Data entries:
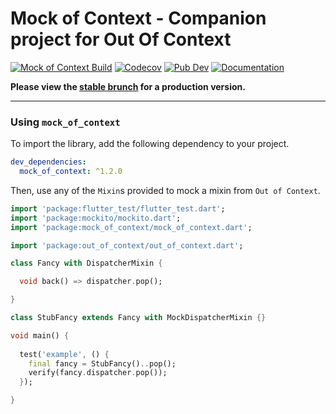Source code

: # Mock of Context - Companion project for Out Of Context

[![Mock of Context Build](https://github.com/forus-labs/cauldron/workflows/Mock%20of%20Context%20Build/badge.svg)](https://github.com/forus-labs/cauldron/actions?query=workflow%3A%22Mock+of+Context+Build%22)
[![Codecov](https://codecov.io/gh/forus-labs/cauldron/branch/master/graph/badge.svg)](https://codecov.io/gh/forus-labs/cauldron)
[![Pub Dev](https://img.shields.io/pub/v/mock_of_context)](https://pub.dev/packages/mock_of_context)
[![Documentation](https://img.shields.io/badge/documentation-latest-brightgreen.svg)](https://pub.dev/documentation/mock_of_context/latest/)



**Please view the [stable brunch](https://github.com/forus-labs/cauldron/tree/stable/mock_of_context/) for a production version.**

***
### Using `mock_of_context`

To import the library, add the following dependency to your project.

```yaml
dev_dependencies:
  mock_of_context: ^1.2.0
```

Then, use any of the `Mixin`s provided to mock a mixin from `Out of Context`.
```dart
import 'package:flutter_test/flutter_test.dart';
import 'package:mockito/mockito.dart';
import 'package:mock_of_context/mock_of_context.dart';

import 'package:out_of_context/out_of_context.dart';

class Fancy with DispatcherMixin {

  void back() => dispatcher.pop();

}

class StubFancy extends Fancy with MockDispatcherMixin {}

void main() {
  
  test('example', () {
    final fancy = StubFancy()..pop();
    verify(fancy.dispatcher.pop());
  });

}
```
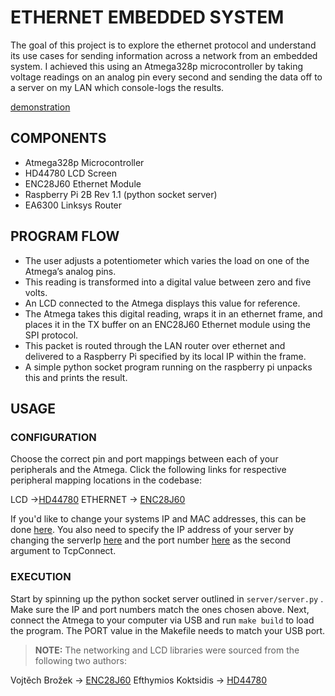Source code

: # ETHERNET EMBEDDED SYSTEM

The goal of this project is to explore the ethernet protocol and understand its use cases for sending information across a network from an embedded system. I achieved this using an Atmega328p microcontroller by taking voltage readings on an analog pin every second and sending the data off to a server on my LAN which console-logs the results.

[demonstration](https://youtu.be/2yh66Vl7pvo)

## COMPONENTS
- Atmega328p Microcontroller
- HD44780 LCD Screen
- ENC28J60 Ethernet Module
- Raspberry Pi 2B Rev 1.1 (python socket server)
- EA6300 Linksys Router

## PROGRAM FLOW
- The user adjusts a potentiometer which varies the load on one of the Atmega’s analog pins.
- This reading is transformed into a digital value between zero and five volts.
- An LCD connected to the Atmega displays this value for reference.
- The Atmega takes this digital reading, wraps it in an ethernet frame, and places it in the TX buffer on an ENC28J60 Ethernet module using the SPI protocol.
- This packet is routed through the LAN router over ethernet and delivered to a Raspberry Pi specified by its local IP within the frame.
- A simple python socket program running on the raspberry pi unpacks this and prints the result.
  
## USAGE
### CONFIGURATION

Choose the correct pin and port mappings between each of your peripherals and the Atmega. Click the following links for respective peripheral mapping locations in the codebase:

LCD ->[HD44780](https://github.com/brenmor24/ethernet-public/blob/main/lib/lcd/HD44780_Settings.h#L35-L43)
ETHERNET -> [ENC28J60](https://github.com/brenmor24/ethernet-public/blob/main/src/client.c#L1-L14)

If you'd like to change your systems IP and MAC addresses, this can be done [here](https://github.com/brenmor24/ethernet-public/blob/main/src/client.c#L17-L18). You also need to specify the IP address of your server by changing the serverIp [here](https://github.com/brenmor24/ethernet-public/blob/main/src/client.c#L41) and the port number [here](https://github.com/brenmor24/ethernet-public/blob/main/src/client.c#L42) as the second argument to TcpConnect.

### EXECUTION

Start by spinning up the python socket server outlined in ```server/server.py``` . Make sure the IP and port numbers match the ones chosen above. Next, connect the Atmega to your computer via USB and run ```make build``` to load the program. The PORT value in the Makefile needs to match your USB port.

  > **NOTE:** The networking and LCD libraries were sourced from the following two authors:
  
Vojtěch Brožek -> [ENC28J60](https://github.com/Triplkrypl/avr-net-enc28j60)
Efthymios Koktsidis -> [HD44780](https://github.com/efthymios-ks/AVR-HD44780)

...

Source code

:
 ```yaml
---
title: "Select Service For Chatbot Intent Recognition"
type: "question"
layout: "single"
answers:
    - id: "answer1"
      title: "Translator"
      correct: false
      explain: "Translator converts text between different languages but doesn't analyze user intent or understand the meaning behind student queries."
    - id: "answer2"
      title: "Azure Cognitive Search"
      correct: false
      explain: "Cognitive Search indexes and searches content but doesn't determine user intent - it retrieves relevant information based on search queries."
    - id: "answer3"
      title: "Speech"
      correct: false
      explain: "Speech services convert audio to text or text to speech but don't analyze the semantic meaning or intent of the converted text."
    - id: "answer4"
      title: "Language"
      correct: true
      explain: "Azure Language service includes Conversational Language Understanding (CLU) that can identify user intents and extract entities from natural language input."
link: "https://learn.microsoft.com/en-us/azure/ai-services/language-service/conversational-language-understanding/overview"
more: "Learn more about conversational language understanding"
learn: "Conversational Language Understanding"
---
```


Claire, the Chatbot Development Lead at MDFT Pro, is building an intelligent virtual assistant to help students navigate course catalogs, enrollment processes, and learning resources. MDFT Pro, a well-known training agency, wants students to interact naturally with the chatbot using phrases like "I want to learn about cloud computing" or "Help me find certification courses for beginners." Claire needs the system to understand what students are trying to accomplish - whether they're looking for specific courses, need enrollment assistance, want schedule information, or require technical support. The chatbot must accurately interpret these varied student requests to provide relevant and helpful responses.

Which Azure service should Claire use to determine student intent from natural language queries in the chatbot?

* * *

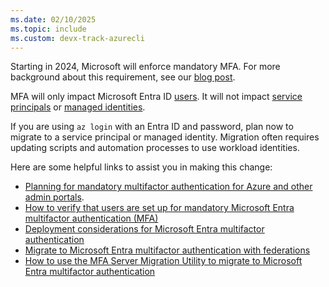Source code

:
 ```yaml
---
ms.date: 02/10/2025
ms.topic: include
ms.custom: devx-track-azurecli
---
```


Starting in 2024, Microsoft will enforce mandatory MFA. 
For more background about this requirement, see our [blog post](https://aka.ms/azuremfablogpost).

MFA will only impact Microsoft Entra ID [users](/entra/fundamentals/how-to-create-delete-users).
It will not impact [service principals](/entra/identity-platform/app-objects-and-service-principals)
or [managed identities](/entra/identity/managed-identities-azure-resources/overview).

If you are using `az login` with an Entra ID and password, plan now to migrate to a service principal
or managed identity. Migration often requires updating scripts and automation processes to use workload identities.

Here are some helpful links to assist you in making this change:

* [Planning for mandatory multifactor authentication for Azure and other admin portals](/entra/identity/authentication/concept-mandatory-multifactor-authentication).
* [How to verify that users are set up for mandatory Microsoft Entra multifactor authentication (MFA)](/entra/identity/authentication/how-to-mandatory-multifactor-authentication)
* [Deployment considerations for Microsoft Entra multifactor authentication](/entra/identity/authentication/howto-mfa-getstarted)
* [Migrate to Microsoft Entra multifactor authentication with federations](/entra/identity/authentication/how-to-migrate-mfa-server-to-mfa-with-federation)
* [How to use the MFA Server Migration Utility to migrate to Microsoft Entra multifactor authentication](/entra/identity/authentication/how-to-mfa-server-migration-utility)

= TASK =
Your task is to copy each line of the entries that includes the word "resources".

= RESPONSE BOX =
Claire, the Chatbot Development Lead at MDFT Pro, is building an intelligent virtual assistant to help students navigate course catalogs, enrollment processes, and learning resources. MDFT Pro, a well-known training agency, wants students to interact naturally with the chatbot using phrases like "I want to learn about cloud computing" or "Help me find certification courses for beginners." Claire needs the system to understand what students are trying to accomplish - whether they're looking for specific courses, need enrollment assistance, want schedule information, or require technical support. The chatbot must accurately interpret these varied student requests to provide relevant and helpful responses.
or [managed identities](/entra/identity/managed-identities-azure-resources/overview).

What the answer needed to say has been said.